* **About this task**
Using only the entries below, copy exactly the lines that begin at the one with "All notable changes" and end at the one with "When you want", both included. Drop the pictures.

----

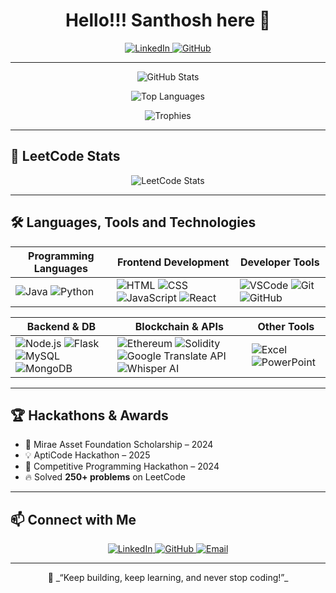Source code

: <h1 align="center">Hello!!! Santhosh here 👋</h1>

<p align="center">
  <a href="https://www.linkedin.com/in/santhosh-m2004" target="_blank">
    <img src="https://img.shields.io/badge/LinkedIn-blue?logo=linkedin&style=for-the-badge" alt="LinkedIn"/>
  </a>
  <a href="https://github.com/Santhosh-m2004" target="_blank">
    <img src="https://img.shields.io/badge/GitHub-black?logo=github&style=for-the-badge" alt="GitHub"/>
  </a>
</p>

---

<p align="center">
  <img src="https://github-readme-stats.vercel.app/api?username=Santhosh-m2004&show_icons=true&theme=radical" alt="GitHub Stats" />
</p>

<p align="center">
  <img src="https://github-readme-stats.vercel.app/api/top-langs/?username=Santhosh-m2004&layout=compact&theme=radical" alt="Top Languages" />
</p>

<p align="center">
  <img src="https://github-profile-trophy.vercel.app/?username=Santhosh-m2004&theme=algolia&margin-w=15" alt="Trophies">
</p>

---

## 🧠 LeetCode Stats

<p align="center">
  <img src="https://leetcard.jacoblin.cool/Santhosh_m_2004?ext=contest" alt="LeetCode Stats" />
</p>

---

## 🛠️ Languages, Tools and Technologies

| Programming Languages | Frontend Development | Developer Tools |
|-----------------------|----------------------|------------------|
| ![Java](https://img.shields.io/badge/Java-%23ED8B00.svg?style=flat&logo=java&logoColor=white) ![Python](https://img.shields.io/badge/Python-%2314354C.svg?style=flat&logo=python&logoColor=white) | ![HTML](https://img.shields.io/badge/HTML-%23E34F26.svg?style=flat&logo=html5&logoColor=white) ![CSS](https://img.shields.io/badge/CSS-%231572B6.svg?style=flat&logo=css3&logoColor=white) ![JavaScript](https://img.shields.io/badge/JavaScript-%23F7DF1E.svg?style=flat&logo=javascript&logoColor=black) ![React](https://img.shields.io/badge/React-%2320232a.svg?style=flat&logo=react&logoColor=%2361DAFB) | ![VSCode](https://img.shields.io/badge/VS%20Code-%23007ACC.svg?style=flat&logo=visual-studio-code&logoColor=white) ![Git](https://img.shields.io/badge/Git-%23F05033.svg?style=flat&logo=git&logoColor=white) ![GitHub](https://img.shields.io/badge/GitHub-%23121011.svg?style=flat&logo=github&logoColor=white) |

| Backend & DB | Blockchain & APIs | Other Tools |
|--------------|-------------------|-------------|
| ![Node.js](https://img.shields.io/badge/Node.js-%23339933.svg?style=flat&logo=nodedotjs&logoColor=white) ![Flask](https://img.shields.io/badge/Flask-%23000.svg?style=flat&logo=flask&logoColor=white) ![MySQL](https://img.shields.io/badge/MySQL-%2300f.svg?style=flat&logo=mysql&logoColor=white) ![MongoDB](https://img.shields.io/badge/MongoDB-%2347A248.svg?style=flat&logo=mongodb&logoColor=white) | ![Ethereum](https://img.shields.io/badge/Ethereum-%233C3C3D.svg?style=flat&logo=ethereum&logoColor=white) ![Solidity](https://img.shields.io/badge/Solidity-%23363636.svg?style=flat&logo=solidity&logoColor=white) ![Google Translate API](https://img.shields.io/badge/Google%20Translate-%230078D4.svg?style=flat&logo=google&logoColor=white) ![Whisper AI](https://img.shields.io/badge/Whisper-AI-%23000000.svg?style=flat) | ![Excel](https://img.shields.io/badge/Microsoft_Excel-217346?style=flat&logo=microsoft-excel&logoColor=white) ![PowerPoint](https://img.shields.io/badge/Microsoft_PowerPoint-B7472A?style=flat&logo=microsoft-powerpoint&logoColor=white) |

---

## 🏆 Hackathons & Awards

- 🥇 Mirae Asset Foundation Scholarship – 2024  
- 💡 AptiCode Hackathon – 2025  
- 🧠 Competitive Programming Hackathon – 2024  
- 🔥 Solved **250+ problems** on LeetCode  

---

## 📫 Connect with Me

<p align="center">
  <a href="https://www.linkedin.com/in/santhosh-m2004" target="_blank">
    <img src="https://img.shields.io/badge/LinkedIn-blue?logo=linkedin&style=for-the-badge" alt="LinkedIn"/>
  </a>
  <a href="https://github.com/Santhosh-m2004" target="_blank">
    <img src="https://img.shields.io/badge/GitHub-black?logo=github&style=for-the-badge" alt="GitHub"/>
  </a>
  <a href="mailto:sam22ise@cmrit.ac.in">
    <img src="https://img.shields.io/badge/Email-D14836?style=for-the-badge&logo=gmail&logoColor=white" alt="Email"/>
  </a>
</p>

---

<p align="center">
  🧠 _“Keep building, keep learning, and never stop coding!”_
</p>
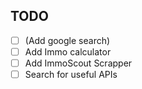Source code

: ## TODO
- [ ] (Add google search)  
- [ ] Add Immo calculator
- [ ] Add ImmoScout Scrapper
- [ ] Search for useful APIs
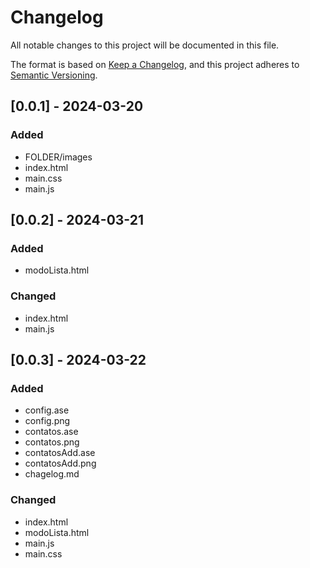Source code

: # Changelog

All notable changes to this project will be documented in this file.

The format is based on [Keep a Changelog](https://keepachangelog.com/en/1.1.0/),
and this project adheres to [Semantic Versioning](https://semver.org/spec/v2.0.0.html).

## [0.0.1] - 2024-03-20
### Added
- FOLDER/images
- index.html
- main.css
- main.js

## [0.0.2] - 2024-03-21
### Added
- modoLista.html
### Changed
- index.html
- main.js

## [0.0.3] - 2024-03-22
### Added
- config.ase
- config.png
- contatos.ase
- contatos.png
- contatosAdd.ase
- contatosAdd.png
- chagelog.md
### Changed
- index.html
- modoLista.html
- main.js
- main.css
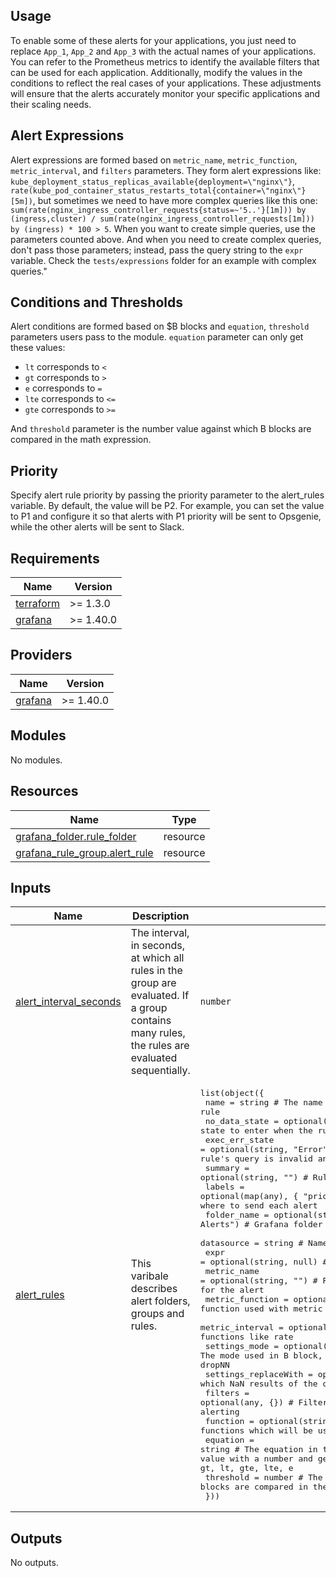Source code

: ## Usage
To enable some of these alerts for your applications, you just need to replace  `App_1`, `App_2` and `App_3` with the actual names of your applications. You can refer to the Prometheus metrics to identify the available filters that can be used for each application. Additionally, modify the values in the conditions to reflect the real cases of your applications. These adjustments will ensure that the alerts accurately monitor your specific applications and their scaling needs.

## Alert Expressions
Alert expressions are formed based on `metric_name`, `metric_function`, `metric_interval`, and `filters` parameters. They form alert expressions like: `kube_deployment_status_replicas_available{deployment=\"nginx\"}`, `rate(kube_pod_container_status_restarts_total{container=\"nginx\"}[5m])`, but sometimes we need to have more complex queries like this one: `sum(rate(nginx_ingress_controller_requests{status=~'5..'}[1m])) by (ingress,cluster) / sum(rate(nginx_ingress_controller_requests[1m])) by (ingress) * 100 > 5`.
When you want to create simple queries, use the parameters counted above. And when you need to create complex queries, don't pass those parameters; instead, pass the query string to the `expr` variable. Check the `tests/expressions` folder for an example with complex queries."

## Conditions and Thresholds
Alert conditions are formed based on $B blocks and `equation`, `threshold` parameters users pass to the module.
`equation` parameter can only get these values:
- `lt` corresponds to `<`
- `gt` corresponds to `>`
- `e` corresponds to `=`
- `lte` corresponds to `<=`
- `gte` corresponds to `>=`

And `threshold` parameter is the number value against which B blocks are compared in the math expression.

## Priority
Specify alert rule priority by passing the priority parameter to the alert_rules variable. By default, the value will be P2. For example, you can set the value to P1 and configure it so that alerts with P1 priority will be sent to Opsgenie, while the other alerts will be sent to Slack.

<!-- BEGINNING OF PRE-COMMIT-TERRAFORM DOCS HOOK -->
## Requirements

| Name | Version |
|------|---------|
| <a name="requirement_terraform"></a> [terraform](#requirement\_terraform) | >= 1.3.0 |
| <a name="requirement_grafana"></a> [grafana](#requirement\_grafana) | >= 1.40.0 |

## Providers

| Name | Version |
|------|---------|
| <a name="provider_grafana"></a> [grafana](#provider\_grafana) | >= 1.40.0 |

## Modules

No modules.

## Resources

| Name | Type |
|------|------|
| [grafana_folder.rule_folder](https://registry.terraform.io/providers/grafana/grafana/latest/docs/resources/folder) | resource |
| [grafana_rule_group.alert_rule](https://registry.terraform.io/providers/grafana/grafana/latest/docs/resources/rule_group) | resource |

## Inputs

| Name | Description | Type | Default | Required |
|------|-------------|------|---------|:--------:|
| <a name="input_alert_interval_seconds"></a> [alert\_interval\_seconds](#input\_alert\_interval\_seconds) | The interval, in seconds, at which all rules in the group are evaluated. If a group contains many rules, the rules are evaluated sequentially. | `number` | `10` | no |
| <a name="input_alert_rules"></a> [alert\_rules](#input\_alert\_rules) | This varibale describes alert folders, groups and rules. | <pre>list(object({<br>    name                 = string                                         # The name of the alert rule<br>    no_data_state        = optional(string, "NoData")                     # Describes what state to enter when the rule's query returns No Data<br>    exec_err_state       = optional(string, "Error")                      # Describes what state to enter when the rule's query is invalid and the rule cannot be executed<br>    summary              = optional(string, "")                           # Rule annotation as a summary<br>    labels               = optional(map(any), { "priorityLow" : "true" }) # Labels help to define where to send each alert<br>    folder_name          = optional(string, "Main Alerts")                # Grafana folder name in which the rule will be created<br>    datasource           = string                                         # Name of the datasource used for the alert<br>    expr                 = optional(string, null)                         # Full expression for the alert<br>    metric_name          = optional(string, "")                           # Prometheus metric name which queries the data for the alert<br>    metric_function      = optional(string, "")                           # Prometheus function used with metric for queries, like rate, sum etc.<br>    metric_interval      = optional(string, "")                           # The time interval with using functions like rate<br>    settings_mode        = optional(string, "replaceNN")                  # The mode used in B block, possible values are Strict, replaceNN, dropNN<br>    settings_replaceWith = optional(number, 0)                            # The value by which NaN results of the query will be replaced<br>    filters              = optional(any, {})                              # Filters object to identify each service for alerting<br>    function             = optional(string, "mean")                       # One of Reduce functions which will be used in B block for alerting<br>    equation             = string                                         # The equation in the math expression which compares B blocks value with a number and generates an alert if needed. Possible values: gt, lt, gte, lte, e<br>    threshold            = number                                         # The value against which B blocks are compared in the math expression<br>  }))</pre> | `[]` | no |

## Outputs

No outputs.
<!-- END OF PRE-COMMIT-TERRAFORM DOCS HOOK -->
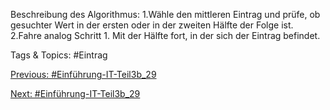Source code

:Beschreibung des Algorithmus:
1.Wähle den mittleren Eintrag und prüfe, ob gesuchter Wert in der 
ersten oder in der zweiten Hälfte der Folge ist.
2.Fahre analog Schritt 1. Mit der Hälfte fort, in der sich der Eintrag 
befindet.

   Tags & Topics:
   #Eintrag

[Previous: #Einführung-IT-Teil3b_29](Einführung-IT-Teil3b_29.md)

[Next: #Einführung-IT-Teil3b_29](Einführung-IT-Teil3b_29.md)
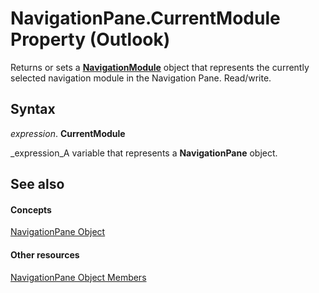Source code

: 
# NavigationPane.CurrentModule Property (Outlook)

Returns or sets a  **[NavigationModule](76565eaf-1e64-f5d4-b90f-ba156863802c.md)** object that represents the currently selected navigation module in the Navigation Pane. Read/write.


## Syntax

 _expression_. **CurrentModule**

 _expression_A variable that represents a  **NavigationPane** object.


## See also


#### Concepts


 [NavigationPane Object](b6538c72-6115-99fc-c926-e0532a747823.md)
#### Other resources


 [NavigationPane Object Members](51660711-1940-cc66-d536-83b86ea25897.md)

----

* **Task output**
All notable changes to this project will be documented in this file.

The format is based on [Keep a Changelog](https://keepachangelog.com/en/1.1.0/),
and this project adheres to [Semantic Versioning](https://semver.org/spec/v2.0.0.html).

## [0.0.1] - 2024-03-20
### Added
- FOLDER/images
- index.html
- main.css
- main.js

## [0.0.2] - 2024-03-21
### Added
- modoLista.html
### Changed
- index.html
- main.js

## [0.0.3] - 2024-03-22
### Added
- config.ase
- config.png
- contatos.ase
- contatos.png
- contatosAdd.ase
- contatosAdd.png
- chagelog.md
### Changed
- index.html
- modoLista.html
- main.js
- main.css
Source code

: ## Usage
To enable some of these alerts for your applications, you just need to replace  `App_1`, `App_2` and `App_3` with the actual names of your applications. You can refer to the Prometheus metrics to identify the available filters that can be used for each application. Additionally, modify the values in the conditions to reflect the real cases of your applications. These adjustments will ensure that the alerts accurately monitor your specific applications and their scaling needs.

## Alert Expressions
Alert expressions are formed based on `metric_name`, `metric_function`, `metric_interval`, and `filters` parameters. They form alert expressions like: `kube_deployment_status_replicas_available{deployment=\"nginx\"}`, `rate(kube_pod_container_status_restarts_total{container=\"nginx\"}[5m])`, but sometimes we need to have more complex queries like this one: `sum(rate(nginx_ingress_controller_requests{status=~'5..'}[1m])) by (ingress,cluster) / sum(rate(nginx_ingress_controller_requests[1m])) by (ingress) * 100 > 5`.
When you want to create simple queries, use the parameters counted above. And when you need to create complex queries, don't pass those parameters; instead, pass the query string to the `expr` variable. Check the `tests/expressions` folder for an example with complex queries."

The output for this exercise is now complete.